Go through the records and show each line where the word "github" occurs.

# # # #

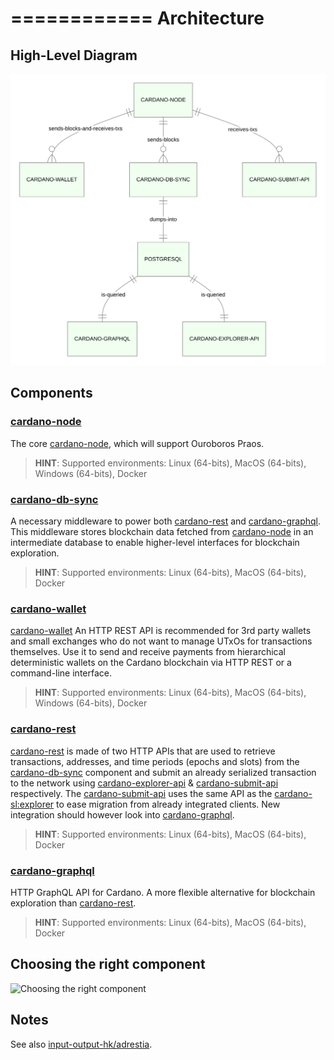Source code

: ============
Architecture
============

## High-Level Diagram

![High-Level Diagram](high-level-diagram.svg)

## Components

### [cardano-node][cardano-node]

The core [cardano-node][cardano-node], which will support Ouroboros Praos.

> **HINT**:  Supported environments: Linux (64-bits), MacOS (64-bits), Windows (64-bits), Docker

### [cardano-db-sync][cardano-db-sync]

A necessary middleware to power both [cardano-rest][cardano-rest] and [cardano-graphql][cardano-graphql]. This middleware stores blockchain data fetched from [cardano-node][cardano-node] in an intermediate database to enable higher-level interfaces for blockchain exploration.

> **HINT**:  Supported environments: Linux (64-bits), MacOS (64-bits), Docker

### [cardano-wallet][cardano-wallet]

[cardano-wallet][cardano-wallet] An HTTP REST API is recommended for 3rd party wallets and small exchanges who do not want to manage UTxOs for transactions themselves. Use it to send and receive payments from hierarchical deterministic wallets on the Cardano blockchain via HTTP REST or a command-line interface.

> **HINT**:  Supported environments: Linux (64-bits), MacOS (64-bits), Windows (64-bits), Docker

### [cardano-rest][cardano-rest]

[cardano-rest][cardano-rest] is made of two HTTP APIs that are used to retrieve transactions, addresses, and time periods (epochs and slots) from the [cardano-db-sync][cardano-db-sync] component and submit an already serialized transaction to the network using [cardano-explorer-api][cardano-rest] & [cardano-submit-api][cardano-rest] respectively. The [cardano-submit-api][cardano-rest] uses the same API as the [cardano-sl:explorer][cardano-sl-explorer] to ease migration from already integrated clients. New integration should however look into [cardano-graphql][cardano-graphql].

> **HINT**:  Supported environments: Linux (64-bits), MacOS (64-bits), Docker

### [cardano-graphql][cardano-graphql] 

HTTP GraphQL API for Cardano. A more flexible alternative for blockchain exploration than [cardano-rest][cardano-rest]. 

> **HINT**:  Supported environments: Linux (64-bits), MacOS (64-bits), Docker

## Choosing the right component

![Choosing the right component](choosing-the-right-component.svg)

## Notes

See also [input-output-hk/adrestia][adrestia].

[adrestia]: https://github.com/input-output-hk/adrestia
[cardano-graphql]: https://github.com/input-output-hk/cardano-graphql
[cardano-db-sync]: https://github.com/input-output-hk/cardano-db-sync
[cardano-node]: https://github.com/input-output-hk/cardano-node
[cardano-rest]: https://github.com/input-output-hk/cardano-rest
[cardano-sl-explorer]: https://cardanodocs.com/technical/explorer/api/
[cardano-wallet]: https://github.com/input-output-hk/cardano-wallet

# # # #

**Answer below**.
[adrestia]: https://github.com/input-output-hk/adrestia
[cardano-graphql]: https://github.com/input-output-hk/cardano-graphql
[cardano-db-sync]: https://github.com/input-output-hk/cardano-db-sync
[cardano-node]: https://github.com/input-output-hk/cardano-node
[cardano-rest]: https://github.com/input-output-hk/cardano-rest
[cardano-wallet]: https://github.com/input-output-hk/cardano-wallet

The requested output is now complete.